Maintenance is very easy. A fluid change every so often is about all it requires. No spindle bearings to wear out, no dial to regrease, and no seals to leak. (actually the axle seals can leak, but it isn't too common. The part that sucks is that the passenger side seal is a bugger to replace as the seal must be pressed from inside the disconnect housing.)
This is my third vehicle with the disconnect system and I've never really had any major problems with it. Sure, I've had seals leak, and the switch jam, and other annoying things, but when I need 4WD, it has always been there.
I've also had vehicles with manual and auto hubs, and this is still an easier and more reliable system. It is only when you HAVE to get the system engaged while stopped that it can be difficult. For me, I just engage the 4WD earlier. Besides, it goes with the tread Lightly ideals.
Just another message from the RamHack
This is a common problem with the automatic transmission. Unlike a manual with the clutch depressed, the auto is trying to spin the output shaft unless it is in park (many transmissions still "windmill" the gears even in neutral).
When the vehicle is stopped to shift into (or out of) lo range, the
transfer case goes through the neutral position while the automatic transmission
tries to spin the gear cluster.
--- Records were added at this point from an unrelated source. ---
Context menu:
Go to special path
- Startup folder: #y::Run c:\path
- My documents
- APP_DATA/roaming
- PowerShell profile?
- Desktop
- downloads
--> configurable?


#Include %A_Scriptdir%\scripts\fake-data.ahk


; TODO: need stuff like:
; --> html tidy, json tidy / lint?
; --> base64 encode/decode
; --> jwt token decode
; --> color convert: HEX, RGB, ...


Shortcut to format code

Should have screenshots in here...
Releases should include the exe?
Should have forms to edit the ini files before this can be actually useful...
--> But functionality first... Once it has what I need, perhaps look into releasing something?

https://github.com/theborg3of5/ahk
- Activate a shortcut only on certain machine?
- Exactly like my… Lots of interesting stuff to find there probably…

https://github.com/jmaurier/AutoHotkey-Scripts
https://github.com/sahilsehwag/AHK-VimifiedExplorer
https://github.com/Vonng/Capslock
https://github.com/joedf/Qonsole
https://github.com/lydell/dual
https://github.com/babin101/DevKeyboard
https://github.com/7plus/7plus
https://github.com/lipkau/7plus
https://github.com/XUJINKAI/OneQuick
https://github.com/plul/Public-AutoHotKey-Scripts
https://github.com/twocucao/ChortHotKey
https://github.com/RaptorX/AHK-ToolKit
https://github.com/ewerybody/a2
This causes the grinding and difficult
shifting. Some people try (with mixed results) to shift while rolling at
very low speed so that everything is turning. It helps to perform the shift
as quickly as possible so the gears don't have time to start moving independently
(I didn't say it was easy!).
From Mike Di Giovanni <firstname.lastname@example.org>
What I have found that works pretty good is, put it in neutral and "WAIT
20-30 SECONDS" for the tranny and transfer case internals to come to the
same speed, then pull or push the shifter lever aggressively. (depending
if you want to apply 4lo or disengage 4lo.)
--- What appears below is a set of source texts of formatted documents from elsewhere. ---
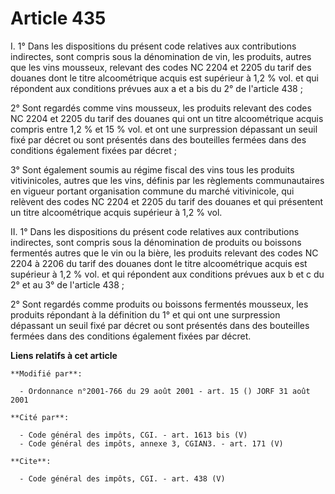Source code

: # Article 435

I. 1° Dans les dispositions du présent code relatives aux contributions indirectes, sont compris sous la dénomination de vin,
les produits, autres que les vins mousseux, relevant des codes NC 2204 et 2205 du tarif des douanes dont le titre
alcoométrique acquis est supérieur à 1,2 % vol. et qui répondent aux conditions prévues aux a et a bis du 2° de l'article
438 ; 

2° Sont regardés comme vins mousseux, les produits relevant des codes NC 2204 et 2205 du tarif des douanes qui ont un titre
alcoométrique acquis compris entre 1,2 % et 15 % vol. et ont une surpression dépassant un seuil fixé par décret ou sont
présentés dans des bouteilles fermées dans des conditions également fixées par décret ; 

3° Sont également soumis au régime fiscal des vins tous les produits vitivinicoles, autres que les vins, définis par les
règlements communautaires en vigueur portant organisation commune du marché vitivinicole, qui relèvent des codes NC 2204 et
2205 du tarif des douanes et qui présentent un titre alcoométrique acquis supérieur à 1,2 % vol. 

II. 1° Dans les dispositions du présent code relatives aux contributions indirectes, sont compris sous la dénomination de
produits ou boissons fermentés autres que le vin ou la bière, les produits relevant des codes NC 2204 à 2206 du tarif des
douanes dont le titre alcoométrique acquis est supérieur à 1,2 % vol. et qui répondent aux conditions prévues aux b et c du
2° et au 3° de l'article 438 ; 

2° Sont regardés comme produits ou boissons fermentés mousseux, les produits répondant à la définition du 1° et qui ont une
surpression dépassant un seuil fixé par décret ou sont présentés dans des bouteilles fermées dans des conditions également
fixées par décret.

**Liens relatifs à cet article**

	**Modifié par**:

	  - Ordonnance n°2001-766 du 29 août 2001 - art. 15 () JORF 31 août 2001

	**Cité par**:

	  - Code général des impôts, CGI. - art. 1613 bis (V)
	  - Code général des impôts, annexe 3, CGIAN3. - art. 171 (V)

	**Cite**:

	  - Code général des impôts, CGI. - art. 438 (V)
Mike Di Giovanni Port Coquitlam, B.C. Canada
Diagnosing 4X4 Engage Problems
If you like to four-wheel, brush on the trails can rip the vacuum lines from the axle CAD. Carefully check the lines between the frame and the CAD diaphragm, for damage or oil contamination. Numerous people have ripped the lines loose and one person has found that transmission fluid dripping onto the vacuum lines caused them to swell and leak. If there is no obvious damage, proceed with the diagnosis below:
> I have a 97 RAM 1500 Club Cab Sport 4 X4 and I am having
> a problem with the 4 x 4 High and Low engage light.. it just
> will not come on when I put the truck into 4 wheel drive......
> ANY SUGGESTIONS ???
If this truck was mine I would:
Good luck. Dave
> How can I find out whether my RAM has a limited-slip differential or not?
The only sure way to tell if a LS differential is installed AND working is to:
- block the wheels
- put the transmission in neutral
- release the parking brake
- jack one rear wheel until the tire clears the ground
- try to turn the tire by hand.
* If it turns freely, the differential is open (build codes, stickers, axle tags, etc can be wrong) or the LS clutches are worn out.
* If it requires at least 50 ft-lb to turn the tire, there is a traction aiding diff of some kind installed (or a bad bearing somewhere).